Avec l’Aéroport du Grand Ouest, la sauvegarde de 250 espèces animales et végétales protégées est enclenchée.

Réserve de biodiversité exceptionnelle, les espaces naturels de Grand-Lieu vont prendre un nouvel essor grâce au transfert de l’aéroport Nantes-Atlantique vers Notre Dame des Landes qui leur assure un avenir durable. L’agglomération nantaise va continuer à bénéficier d’un poumon vert de 7000 ha, gage d’une qualité de vie améliorée.

 

Première zone humide française, Grand-Lieu est la 2ème réserve ornithologique de France après la Camargue.
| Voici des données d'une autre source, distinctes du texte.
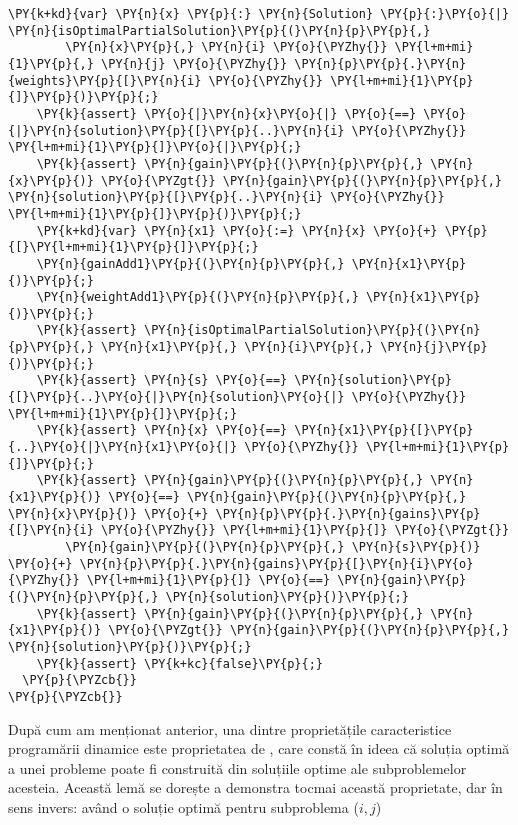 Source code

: \begin{sloppypar}
\begin{enumerate}
\begin{Verbatim}[commandchars=\\\{\}]
    \PY{k+kd}{var} \PY{n}{x} \PY{p}{:} \PY{n}{Solution} \PY{p}{:}\PY{o}{|} \PY{n}{isOptimalPartialSolution}\PY{p}{(}\PY{n}{p}\PY{p}{,} 
        \PY{n}{x}\PY{p}{,} \PY{n}{i} \PY{o}{\PYZhy{}} \PY{l+m+mi}{1}\PY{p}{,} \PY{n}{j} \PY{o}{\PYZhy{}} \PY{n}{p}\PY{p}{.}\PY{n}{weights}\PY{p}{[}\PY{n}{i} \PY{o}{\PYZhy{}} \PY{l+m+mi}{1}\PY{p}{]}\PY{p}{)}\PY{p}{;}
    \PY{k}{assert} \PY{o}{|}\PY{n}{x}\PY{o}{|} \PY{o}{==} \PY{o}{|}\PY{n}{solution}\PY{p}{[}\PY{p}{..}\PY{n}{i} \PY{o}{\PYZhy{}} \PY{l+m+mi}{1}\PY{p}{]}\PY{o}{|}\PY{p}{;}
    \PY{k}{assert} \PY{n}{gain}\PY{p}{(}\PY{n}{p}\PY{p}{,} \PY{n}{x}\PY{p}{)} \PY{o}{\PYZgt{}} \PY{n}{gain}\PY{p}{(}\PY{n}{p}\PY{p}{,} \PY{n}{solution}\PY{p}{[}\PY{p}{..}\PY{n}{i} \PY{o}{\PYZhy{}} \PY{l+m+mi}{1}\PY{p}{]}\PY{p}{)}\PY{p}{;}
    \PY{k+kd}{var} \PY{n}{x1} \PY{o}{:=} \PY{n}{x} \PY{o}{+} \PY{p}{[}\PY{l+m+mi}{1}\PY{p}{]}\PY{p}{;}
    \PY{n}{gainAdd1}\PY{p}{(}\PY{n}{p}\PY{p}{,} \PY{n}{x1}\PY{p}{)}\PY{p}{;}
    \PY{n}{weightAdd1}\PY{p}{(}\PY{n}{p}\PY{p}{,} \PY{n}{x1}\PY{p}{)}\PY{p}{;}
    \PY{k}{assert} \PY{n}{isOptimalPartialSolution}\PY{p}{(}\PY{n}{p}\PY{p}{,} \PY{n}{x1}\PY{p}{,} \PY{n}{i}\PY{p}{,} \PY{n}{j}\PY{p}{)}\PY{p}{;}
    \PY{k}{assert} \PY{n}{s} \PY{o}{==} \PY{n}{solution}\PY{p}{[}\PY{p}{..}\PY{o}{|}\PY{n}{solution}\PY{o}{|} \PY{o}{\PYZhy{}} \PY{l+m+mi}{1}\PY{p}{]}\PY{p}{;}
    \PY{k}{assert} \PY{n}{x} \PY{o}{==} \PY{n}{x1}\PY{p}{[}\PY{p}{..}\PY{o}{|}\PY{n}{x1}\PY{o}{|} \PY{o}{\PYZhy{}} \PY{l+m+mi}{1}\PY{p}{]}\PY{p}{;}
    \PY{k}{assert} \PY{n}{gain}\PY{p}{(}\PY{n}{p}\PY{p}{,} \PY{n}{x1}\PY{p}{)} \PY{o}{==} \PY{n}{gain}\PY{p}{(}\PY{n}{p}\PY{p}{,} \PY{n}{x}\PY{p}{)} \PY{o}{+} \PY{n}{p}\PY{p}{.}\PY{n}{gains}\PY{p}{[}\PY{n}{i} \PY{o}{\PYZhy{}} \PY{l+m+mi}{1}\PY{p}{]} \PY{o}{\PYZgt{}} 
        \PY{n}{gain}\PY{p}{(}\PY{n}{p}\PY{p}{,} \PY{n}{s}\PY{p}{)} \PY{o}{+} \PY{n}{p}\PY{p}{.}\PY{n}{gains}\PY{p}{[}\PY{n}{i}\PY{o}{\PYZhy{}} \PY{l+m+mi}{1}\PY{p}{]} \PY{o}{==} \PY{n}{gain}\PY{p}{(}\PY{n}{p}\PY{p}{,} \PY{n}{solution}\PY{p}{)}\PY{p}{;}
    \PY{k}{assert} \PY{n}{gain}\PY{p}{(}\PY{n}{p}\PY{p}{,} \PY{n}{x1}\PY{p}{)} \PY{o}{\PYZgt{}} \PY{n}{gain}\PY{p}{(}\PY{n}{p}\PY{p}{,} \PY{n}{solution}\PY{p}{)}\PY{p}{;}
    \PY{k}{assert} \PY{k+kc}{false}\PY{p}{;}
  \PY{p}{\PYZcb{}}
\PY{p}{\PYZcb{}}
\end{Verbatim}
     După cum am menționat anterior, una dintre proprietățile caracteristice programării dinamice este proprietatea de , care constă în ideea că soluția optimă a unei probleme poate fi construită din soluțiile optime ale subproblemelor acesteia. Această lemă se dorește a demonstra tocmai această proprietate, dar în sens invers: având o soluție optimă pentru subproblema ($i, j$) 

\end{enumerate}
\end{sloppypar}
Sa fonction refuge pour les oiseaux migrateurs rend son avenir essentiel au plan européen. Les enjeux environnementaux du site sont complexes et multiples : zones humides, espèces protégées, ZNIEFF (zone naturelle d’intérêt faunistique et floristique), réserve naturelle, site classé, espaces boisés classés, loi littoral, site Natura 2000…

 

Réserve-naturelle-du-Lac-de-Grand-Lieu-Région-Pays-de-la-Loire-PB-Fourny

 

 

Un patrimoine naturel exceptionnel menacé

La richesse de la diversité biologique et la qualité de l’environnement de Grand-Lieu sont soulignées dans de nombreux rapports. Le Commissariat Général de l’Environnement et du Développement Durable – CGEDD (mars 2016) qualifie les alentours de Nantes Atlantique de zone remarquable en matière de biodiversité. Les experts du Ministère de l’Environnement précisent que « dans le périmètre de la réserve naturelle de Grand-Lieu, qui ne comprend qu’une partie du lac et des surfaces terrestres peu étendues, on ne relève pas moins de 10 espèces végétales protégées et 240 espèces animales protégées. » Le survol de la réserve régionale et de ses roselières où nichent des hérons cendrés est ainsi problématique. Dès 1975, le directeur de la réserve ne cachait pas son inquiétude devant « une intensification du trafic qui aurait des conséquences néfastes » sur les populations de hérons (Source : Contribution à l’étude écologique du lac de Grand-Lieu – 1975). Or depuis lors, le trafic a été multiplié par 5 (10 000 à 50 000 mouvements) et le nombre de passagers est passé de 200 000 à plus de 5 millions.

 

2017 06 05 Reserve Naturelle Lac de Grandlieu Rgion des Pays de la Loire ÔÇô PB. Fourny 4

 

Le transfert évite les conséquences néfastes de l’étalement de Nantes Atlantique

C’est précisément le développement du trafic aérien qui faisait peser une menace importante sur le patrimoine de biodiversité de la réserve naturelle. Ainsi, pour répondre à la croissance exponentielle du trafic, ce sont 32 ha de sols humides qui auraient dû être acquis pour la construction de zones de dégagements de sécurité en bout de piste selon le même rapport de mars 2016 du CGEDD. Ces zones humides vont heureusement rester à l’état naturel et pouvoir continuer à jouer leur rôle dans l’écosystème régional. La fonction écologique du lac de Grand-Lieu est majeure. Depuis 1995 il est d’ailleurs classé comme une zone humide d’importance internationale par la Convention de Ramsar. Alimenté par l’Ognon à l’Est et la Boulogne au Sud-Est, le lac de Grand-Lieu est une véritable zone tampon qui assure une régulation du débit de la Loire. C’est pourquoi sa superficie en eau varie en fonction des saisons : de 3000 ha l’été et plus de 6000 ha l’hiver. Une grande partie du lac est recouverte d’herbiers flottants. On dénombre pas moins de 220 espèces d’algues et une trentaine de poissons. Le lac est d’ailleurs un milieu très favorable pour l’anguille d’Europe.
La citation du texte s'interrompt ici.